Duisburg-Großenbaum: Bücherei auf nur einem Quadratmeter

Schmöker in blau lackierter Telefonzelle : Großenbaum: Bücherei auf nur einem Quadratmeter

Neuer Lesestoff für die Großenbaumer: Der Stadtteil hat seinen ersten, öffentlichen Bücherschrank bekommen. Der Bürgerverein trägt die Kosten.

Zwischen Post, Eiscafé und dem Großenbaumer Bahnhof steht seit Mittwoch eine blau lackierte Telefonzelle.
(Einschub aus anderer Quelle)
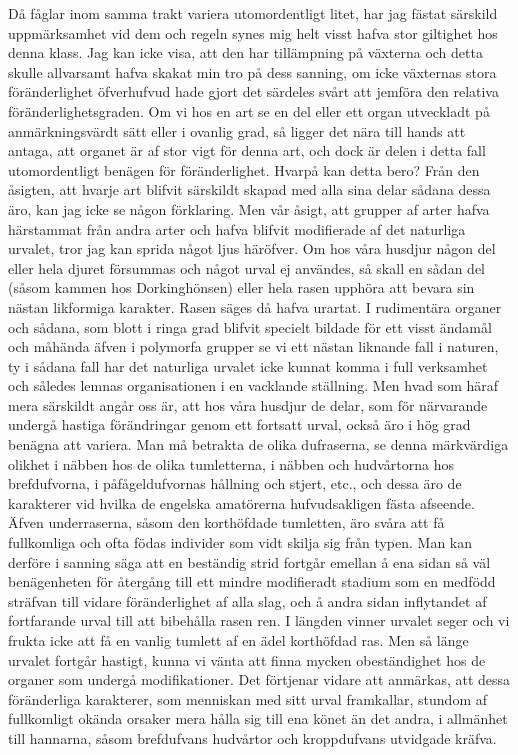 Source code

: Då fåglar inom samma trakt variera utomordentligt litet, har jag fästat särskild uppmärksamhet vid dem och regeln synes mig helt visst hafva stor giltighet hos denna klass. Jag kan icke visa, att den har tillämpning på växterna och detta skulle allvarsamt hafva skakat min tro på dess sanning, om icke växternas stora föränderlighet öfverhufvud hade gjort det särdeles svårt att jemföra den relativa föränderlighetsgraden.
Om vi hos en art se en del eller ett organ utveckladt på anmärkningsvärdt sätt eller i ovanlig grad, så ligger det nära till hands att antaga, att organet är af stor vigt för denna art, och dock är delen i detta fall utomordentligt benägen för föränderlighet. Hvarpå kan detta bero? Från den åsigten, att hvarje art blifvit särskildt skapad med alla sina delar sådana dessa äro, kan jag icke se någon förklaring. Men vår åsigt, att grupper af arter hafva härstammat från andra arter och hafva blifvit modifierade af det naturliga urvalet, tror jag kan sprida något ljus häröfver. Om hos våra husdjur någon del eller hela djuret försummas och något urval ej användes, så skall en sådan del (såsom kammen hos Dorkinghönsen) eller hela rasen upphöra att bevara sin nästan likformiga karakter. Rasen säges då hafva urartat. I rudimentära organer och sådana, som blott i ringa grad blifvit specielt bildade för ett visst ändamål och måhända äfven i polymorfa grupper se vi ett nästan liknande fall i naturen, ty i sådana fall har det naturliga urvalet icke kunnat komma i full verksamhet och således lemnas organisationen i en vacklande ställning. Men hvad som häraf mera särskildt angår oss är, att hos våra husdjur de delar, som för närvarande undergå hastiga förändringar genom ett fortsatt urval, också äro i hög grad benägna att variera. Man må betrakta de olika dufraserna, se denna märkvärdiga olikhet i näbben hos de olika tumletterna, i näbben och hudvårtorna hos brefdufvorna, i påfågeldufvornas hållning och stjert, etc., och dessa äro de karakterer vid hvilka de engelska amatörerna hufvudsakligen fästa afseende. Äfven underraserna, såsom den korthöfdade tumletten, äro svåra att få fullkomliga och ofta födas individer som vidt skilja sig från typen. Man kan derföre i sanning säga att en beständig strid fortgår emellan å ena sidan så väl benägenheten för återgång till ett mindre modifieradt stadium som en medfödd sträfvan till vidare föränderlighet af alla slag, och å andra sidan inflytandet af fortfarande urval till att bibehålla rasen ren. I längden vinner urvalet seger och vi frukta icke att få en vanlig tumlett af en ädel korthöfdad ras. Men så länge urvalet fortgår hastigt, kunna vi vänta att finna mycken obeständighet hos de organer som undergå modifikationer. Det förtjenar vidare att anmärkas, att dessa föränderliga karakterer, som menniskan med sitt urval framkallar, stundom af fullkomligt okända orsaker mera hålla sig till ena könet än det andra, i allmänhet till hannarna, såsom brefdufvans hudvårtor och kroppdufvans utvidgade kräfva.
Doch statt zum Hörer zu greifen, können sich Lesefreunde dort ab sofort alte und neue Schmöker ausleihen – Großenbaum hat seinen ersten, offiziellen Bücherschrank bekommen.
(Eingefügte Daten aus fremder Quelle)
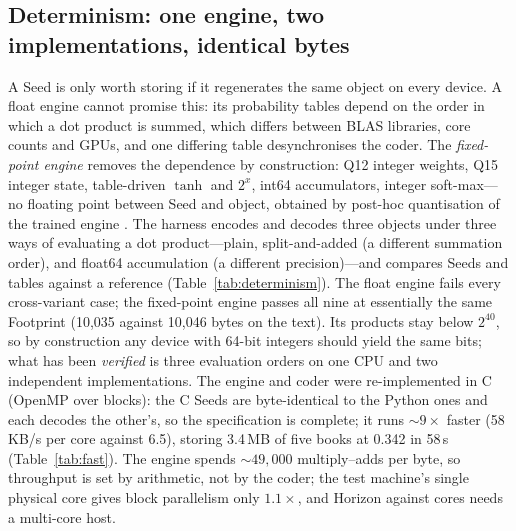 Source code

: \documentclass[11pt,a4paper]{article}
\theoremstyle{definition}
\theoremstyle{plain}
\theoremstyle{remark}
\begin{document}
\subsection{Determinism: one engine, two implementations, identical bytes}
\label{sec:determinism}
A Seed is only worth storing if it regenerates the same object on every device. A float engine
cannot promise this: its probability tables depend on the order in which a dot product is
summed, which differs between BLAS libraries, core counts and GPUs, and one differing table
desynchronises the coder. The \emph{fixed-point engine} removes the dependence by construction:
Q12 integer weights, Q15 integer state, table-driven $\tanh$ and $2^{x}$, int64 accumulators,
integer soft-max---no floating point between Seed and object, obtained by post-hoc quantisation
of the trained engine \citep{jacob2018}. The harness encodes and decodes three objects under
three ways of evaluating a dot product---plain, split-and-added (a different summation order),
and float64 accumulation (a different precision)---and compares Seeds and tables against a
reference (Table~\ref{tab:determinism}). The float engine fails every cross-variant case; the
fixed-point engine passes all nine at essentially the same Footprint (10,035 against 10,046 bytes
on the text). Its products stay below $2^{40}$, so by construction any device with 64-bit integers
should yield the same bits; what has been \emph{verified} is three evaluation orders on one CPU and
two independent implementations. The engine and coder were re-implemented in C (OpenMP over
blocks): the C Seeds are byte-identical to the Python ones and each decodes the other's, so the
specification is complete; it runs ${\sim}9\times$ faster (58\,KB/s per core against 6.5),
storing 3.4\,MB of five books at 0.342 in 58\,s (Table~\ref{tab:fast}). The engine spends
${\sim}49{,}000$ multiply--adds per byte, so throughput is set by arithmetic, not by the coder; the
test machine's single physical core gives block parallelism only $1.1\times$, and Horizon against
cores needs a multi-core host.



\begin{table}[!htb]
\centering\small
\caption{Cross-arithmetic determinism, three objects (text, Python, PNG). Cells are objects
passing out of three; PASS = identical Seed and bit-exact regeneration of the reference Seed.}
\label{tab:determinism}
{\footnotesize\setlength{\tabcolsep}{4pt}\detTable{}}
\end{table}
\end{document}
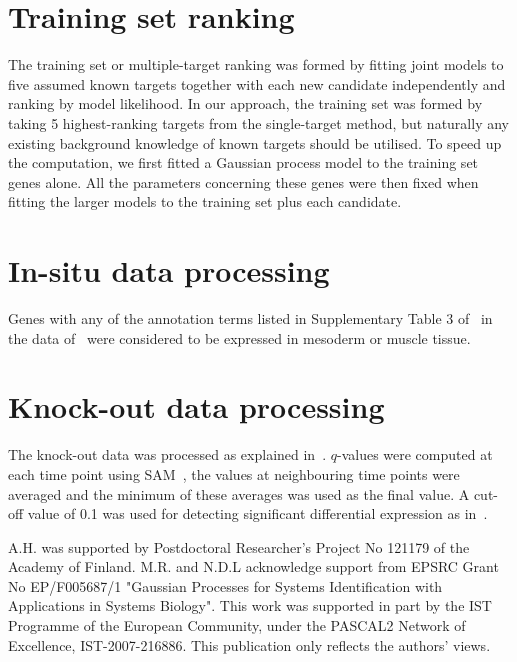 \documentclass{pnastwo}
\begin{document}
\begin{article}
\begin{materials}
  \section{Training set ranking}
  The training set or multiple-target ranking was formed by fitting
  joint models to five assumed known targets together with each new
  candidate independently and ranking by model likelihood.  In our
  approach, the training set was formed by taking 5 highest-ranking
  targets from the single-target method, but naturally any existing background
  knowledge of known targets should be utilised.  To speed up the
  computation, we first fitted a Gaussian process model to the
  training set genes alone.  All the parameters concerning these genes
  were then fixed when fitting the larger models to the training set
  plus each candidate.

  \section{In-situ data processing}
  Genes with any of the annotation terms listed in Supplementary Table
  3 of~\cite{Zinzen2009} in the data of~\cite{Tomancak2002} were
  considered to be expressed in mesoderm or muscle tissue.

  \section{Knock-out data processing}
  The knock-out data was processed as explained
  in~\cite{Sandmann2006a}.  $q$-values were computed at each time
  point using SAM~\cite{Saeed2003,Tusher2001}, the values at
  neighbouring time points were averaged and the minimum of these
  averages was used as the final value.  A cut-off value of 0.1 was
  used for detecting significant differential expression as
  in~\cite{Sandmann2006a}.

\end{materials}

\begin{acknowledgments}
A.H. was supported by Postdoctoral Researcher's Project No 121179 of the Academy of Finland.
M.R. and N.D.L acknowledge support from EPSRC Grant No EP/F005687/1 "Gaussian Processes for Systems Identification with Applications in Systems Biology". 
This work was supported in part by the IST Programme of the European Community, under the PASCAL2 Network of Excellence, IST-2007-216886. This publication only reflects the authors' views.
\end{acknowledgments}




%
\end{article}

\end{document}
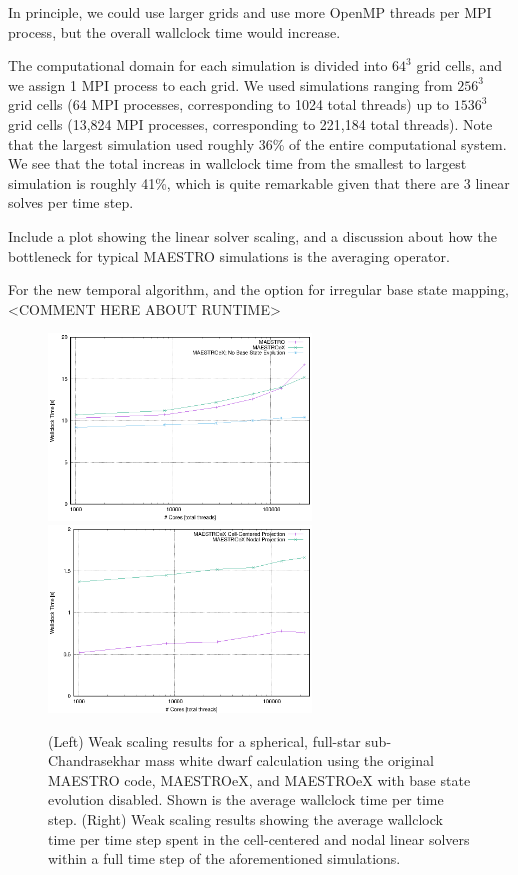 In principle, we could use larger grids and use more OpenMP threads per MPI process, but the overall wallclock time would increase.

The computational domain for each simulation is divided into $64^3$ grid cells, and we assign 1 MPI process to each grid.
We used simulations ranging from $256^3$ grid cells (64 MPI processes, corresponding to 1024 total threads) up to $1536^3$ grid cells (13,824 MPI processes, corresponding to 221,184 total threads).
Note that the largest simulation used roughly 36\% of the entire computational system.
We see that the total increas in wallclock time from the smallest to largest simulation is roughly 41\%, which is quite remarkable given that there are 3 linear solves per time step.

Include a plot showing the linear solver scaling, and a discussion about how the bottleneck for typical MAESTRO simulations is the averaging operator.

For the new temporal algorithm, and the option for irregular base state mapping, <COMMENT HERE ABOUT RUNTIME>

\begin{figure}[htb]
\begin{center}
\includegraphics[width=2.75in]{./figs/MAESTRO_scaling1}
\includegraphics[width=2.75in]{./figs/MAESTRO_scaling2}
\caption{\label{fig:scaling} (Left) Weak scaling results for a spherical, full-star sub-Chandrasekhar mass white dwarf calculation using the original MAESTRO code, MAESTROeX, and MAESTROeX with base state evolution disabled.  Shown is the average wallclock time per time step.
(Right) Weak scaling results showing the average wallclock time per time step spent in the cell-centered and nodal linear solvers within a full time step of the aforementioned simulations.}
\end{center}
\end{figure}


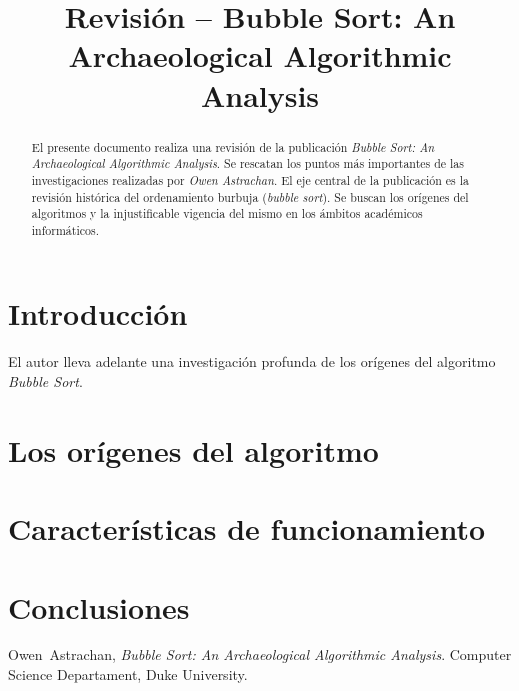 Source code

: \documentclass[conference]{IEEEtran}
\begin{document}
%
\title{Revisión -- Bubble Sort: An Archaeological Algorithmic Analysis}


\author{
}

\maketitle


\begin{abstract}
El presente documento realiza una revisión de la publicación
\emph{Bubble Sort: An Archaeological Algorithmic Analysis}. Se
rescatan los puntos más importantes de las investigaciones realizadas
por \emph{Owen Astrachan}. El eje central de la publicación es la
revisión histórica del ordenamiento burbuja (\emph{bubble
  sort}). Se buscan los orígenes del algoritmos y la injustificable
vigencia del mismo en los ámbitos académicos informáticos.
\end{abstract}

\IEEEpeerreviewmaketitle

\section{Introducción}
\label{sec:intro}

El autor lleva adelante una investigación profunda de los orígenes del
algoritmo \emph{Bubble Sort}. 

\section{Los orígenes del algoritmo}
\label{sec:origen-alg}

\section{Características de funcionamiento}
\label{sec:car-func}

\section{Conclusiones}
\label{sec:conc}


\begin{thebibliography}{1}
  Owen~Astrachan, \emph{Bubble Sort: An Archaeological Algorithmic
    Analysis}. Computer Science Departament, Duke University. 
\end{thebibliography}

\end{document}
„Wir sind froh, dass wir das in relativ kurzer Zeit geschafft haben“, freut sich Norbert Broda, zweiter Vorsitzende des Bürgervereins Großenbaum-Rahm. In Kooperation mit der Bürgerstiftung Duisburg und den Wirtschaftsbetrieben hatte sich der Verein seit August 2018 um die Lesezelle bemüht. Er trägt auch die Kosten von rund 1000 Euro für die Anschaffung der ausrangierten Telefonzelle bei der Telekom in Potsdam und für die Umgestaltung bei den Wirtschaftsbetrieben.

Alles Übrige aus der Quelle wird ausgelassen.